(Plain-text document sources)
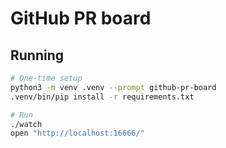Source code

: # GitHub PR board

## Running

```sh
# One-time setup
python3 -m venv .venv --prompt github-pr-board
.venv/bin/pip install -r requirements.txt

# Run
./watch
open "http://localhost:16666/"
```
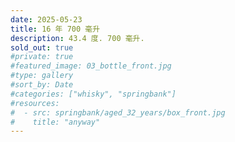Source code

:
 ```yaml
---
date: 2025-05-23
title: 16 年 700 毫升
description: 43.4 度. 700 毫升.
sold_out: true
#private: true
#featured_image: 03_bottle_front.jpg
#type: gallery
#sort_by: Date
#categories: ["whisky", "springbank"]
#resources:
#  - src: springbank/aged_32_years/box_front.jpg
#    title: "anyway"
---
```

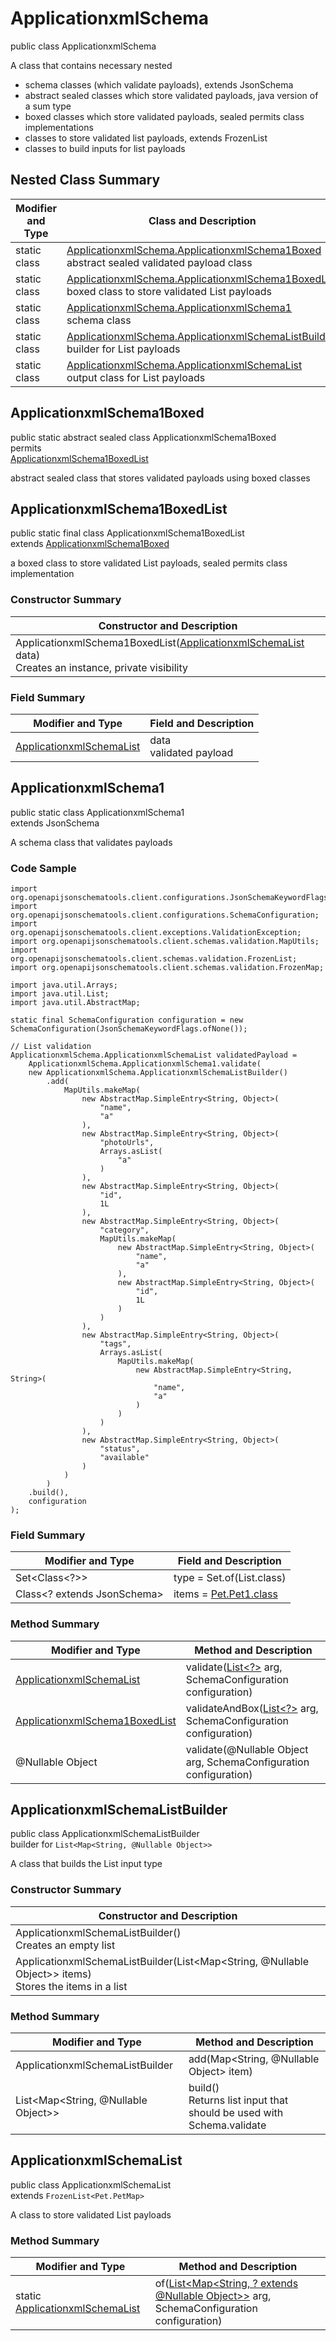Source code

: # ApplicationxmlSchema
public class ApplicationxmlSchema<br>

A class that contains necessary nested
- schema classes (which validate payloads), extends JsonSchema
- abstract sealed classes which store validated payloads, java version of a sum type
- boxed classes which store validated payloads, sealed permits class implementations
- classes to store validated list payloads, extends FrozenList
- classes to build inputs for list payloads

## Nested Class Summary
| Modifier and Type | Class and Description |
| ----------------- | ---------------------- |
| static class | [ApplicationxmlSchema.ApplicationxmlSchema1Boxed](#applicationxmlschema1boxed)<br> abstract sealed validated payload class |
| static class | [ApplicationxmlSchema.ApplicationxmlSchema1BoxedList](#applicationxmlschema1boxedlist)<br> boxed class to store validated List payloads |
| static class | [ApplicationxmlSchema.ApplicationxmlSchema1](#applicationxmlschema1)<br> schema class |
| static class | [ApplicationxmlSchema.ApplicationxmlSchemaListBuilder](#applicationxmlschemalistbuilder)<br> builder for List payloads |
| static class | [ApplicationxmlSchema.ApplicationxmlSchemaList](#applicationxmlschemalist)<br> output class for List payloads |

## ApplicationxmlSchema1Boxed
public static abstract sealed class ApplicationxmlSchema1Boxed<br>
permits<br>
[ApplicationxmlSchema1BoxedList](#applicationxmlschema1boxedlist)

abstract sealed class that stores validated payloads using boxed classes

## ApplicationxmlSchema1BoxedList
public static final class ApplicationxmlSchema1BoxedList<br>
extends [ApplicationxmlSchema1Boxed](#applicationxmlschema1boxed)

a boxed class to store validated List payloads, sealed permits class implementation

### Constructor Summary
| Constructor and Description |
| --------------------------- |
| ApplicationxmlSchema1BoxedList([ApplicationxmlSchemaList](#applicationxmlschemalist) data)<br>Creates an instance, private visibility |

### Field Summary
| Modifier and Type | Field and Description |
| ----------------- | ---------------------- |
| [ApplicationxmlSchemaList](#applicationxmlschemalist) | data<br>validated payload |

## ApplicationxmlSchema1
public static class ApplicationxmlSchema1<br>
extends JsonSchema

A schema class that validates payloads

### Code Sample
```
import org.openapijsonschematools.client.configurations.JsonSchemaKeywordFlags;
import org.openapijsonschematools.client.configurations.SchemaConfiguration;
import org.openapijsonschematools.client.exceptions.ValidationException;
import org.openapijsonschematools.client.schemas.validation.MapUtils;
import org.openapijsonschematools.client.schemas.validation.FrozenList;
import org.openapijsonschematools.client.schemas.validation.FrozenMap;

import java.util.Arrays;
import java.util.List;
import java.util.AbstractMap;

static final SchemaConfiguration configuration = new SchemaConfiguration(JsonSchemaKeywordFlags.ofNone());

// List validation
ApplicationxmlSchema.ApplicationxmlSchemaList validatedPayload =
    ApplicationxmlSchema.ApplicationxmlSchema1.validate(
    new ApplicationxmlSchema.ApplicationxmlSchemaListBuilder()
        .add(
            MapUtils.makeMap(
                new AbstractMap.SimpleEntry<String, Object>(
                    "name",
                    "a"
                ),
                new AbstractMap.SimpleEntry<String, Object>(
                    "photoUrls",
                    Arrays.asList(
                        "a"
                    )
                ),
                new AbstractMap.SimpleEntry<String, Object>(
                    "id",
                    1L
                ),
                new AbstractMap.SimpleEntry<String, Object>(
                    "category",
                    MapUtils.makeMap(
                        new AbstractMap.SimpleEntry<String, Object>(
                            "name",
                            "a"
                        ),
                        new AbstractMap.SimpleEntry<String, Object>(
                            "id",
                            1L
                        )
                    )
                ),
                new AbstractMap.SimpleEntry<String, Object>(
                    "tags",
                    Arrays.asList(
                        MapUtils.makeMap(
                            new AbstractMap.SimpleEntry<String, String>(
                                "name",
                                "a"
                            )
                        )
                    )
                ),
                new AbstractMap.SimpleEntry<String, Object>(
                    "status",
                    "available"
                )
            )
        )
    .build(),
    configuration
);
```

### Field Summary
| Modifier and Type | Field and Description |
| ----------------- | ---------------------- |
| Set<Class<?>> | type = Set.of(List.class) |
| Class<? extends JsonSchema> | items = [Pet.Pet1.class](../../../../../../components/schemas/Pet.md#pet1) |

### Method Summary
| Modifier and Type | Method and Description |
| ----------------- | ---------------------- |
| [ApplicationxmlSchemaList](#applicationxmlschemalist) | validate([List<?>](#applicationxmlschemalistbuilder) arg, SchemaConfiguration configuration) |
| [ApplicationxmlSchema1BoxedList](#applicationxmlschema1boxedlist) | validateAndBox([List<?>](#applicationxmlschemalistbuilder) arg, SchemaConfiguration configuration) |
| @Nullable Object | validate(@Nullable Object arg, SchemaConfiguration configuration) |
## ApplicationxmlSchemaListBuilder
public class ApplicationxmlSchemaListBuilder<br>
builder for `List<Map<String, @Nullable Object>>`

A class that builds the List input type

### Constructor Summary
| Constructor and Description |
| --------------------------- |
| ApplicationxmlSchemaListBuilder()<br>Creates an empty list |
| ApplicationxmlSchemaListBuilder(List<Map<String, @Nullable Object>> items)<br>Stores the items in a list |

### Method Summary
| Modifier and Type | Method and Description |
| ----------------- | ---------------------- |
| ApplicationxmlSchemaListBuilder | add(Map<String, @Nullable Object> item) |
| List<Map<String, @Nullable Object>> | build()<br>Returns list input that should be used with Schema.validate |

## ApplicationxmlSchemaList
public class ApplicationxmlSchemaList<br>
extends `FrozenList<Pet.PetMap>`

A class to store validated List payloads

### Method Summary
| Modifier and Type | Method and Description |
| ----------------- | ---------------------- |
| static [ApplicationxmlSchemaList](#applicationxmlschemalist) | of([List<Map<String, ? extends @Nullable Object>>](#applicationxmlschemalistbuilder) arg, SchemaConfiguration configuration) |
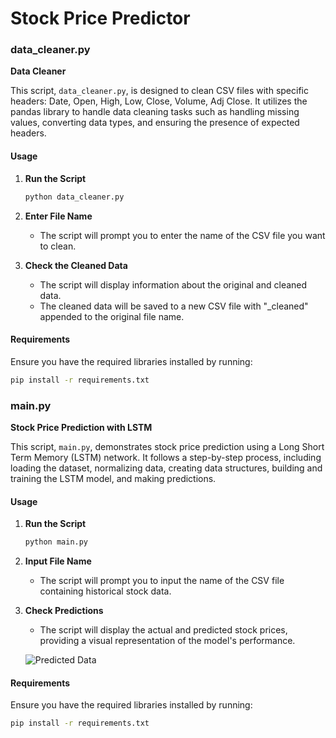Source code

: # Stock Price Predictor

### data_cleaner.py

**Data Cleaner**

This script, `data_cleaner.py`, is designed to clean CSV files with specific headers: Date, Open, High, Low, Close, Volume, Adj Close. It utilizes the pandas library to handle data cleaning tasks such as handling missing values, converting data types, and ensuring the presence of expected headers.

#### Usage

1. **Run the Script**

   ```bash
   python data_cleaner.py
   ```

2. **Enter File Name**

   - The script will prompt you to enter the name of the CSV file you want to clean.

3. **Check the Cleaned Data**

   - The script will display information about the original and cleaned data.
   - The cleaned data will be saved to a new CSV file with "_cleaned" appended to the original file name.

#### Requirements

Ensure you have the required libraries installed by running:

```bash
pip install -r requirements.txt
```

### main.py

**Stock Price Prediction with LSTM**

This script, `main.py`, demonstrates stock price prediction using a Long Short Term Memory (LSTM) network. It follows a step-by-step process, including loading the dataset, normalizing data, creating data structures, building and training the LSTM model, and making predictions.

#### Usage

1. **Run the Script**

   ```bash
   python main.py
   ```

2. **Input File Name**

   - The script will prompt you to input the name of the CSV file containing historical stock data.

3. **Check Predictions**

   - The script will display the actual and predicted stock prices, providing a visual representation of the model's performance.

   ![Predicted Data](/output/Figure_1.png)


#### Requirements

Ensure you have the required libraries installed by running:

```bash
pip install -r requirements.txt
```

● **WHAT YOU ARE ASKED TO DO**: Leave the pictures out, and restate exactly the lines from the start of the records through the one that contains "payload class |".

● **ANSWER SECTION**:
Source code

: # GitHub PR board

## Running

```sh
# One-time setup
python3 -m venv .venv --prompt github-pr-board
.venv/bin/pip install -r requirements.txt

# Run
./watch
open "http://localhost:16666/"
```
Source code

:
 ```yaml
---
date: 2025-05-23
title: 16 年 700 毫升
description: 43.4 度. 700 毫升.
sold_out: true
#private: true
#featured_image: 03_bottle_front.jpg
#type: gallery
#sort_by: Date
#categories: ["whisky", "springbank"]
#resources:
#  - src: springbank/aged_32_years/box_front.jpg
#    title: "anyway"
---
```

Source code

: # ApplicationxmlSchema
public class ApplicationxmlSchema<br>

A class that contains necessary nested
- schema classes (which validate payloads), extends JsonSchema
- abstract sealed classes which store validated payloads, java version of a sum type
- boxed classes which store validated payloads, sealed permits class implementations
- classes to store validated list payloads, extends FrozenList
- classes to build inputs for list payloads

## Nested Class Summary
| Modifier and Type | Class and Description |
| ----------------- | ---------------------- |
| static class | [ApplicationxmlSchema.ApplicationxmlSchema1Boxed](#applicationxmlschema1boxed)<br> abstract sealed validated payload class |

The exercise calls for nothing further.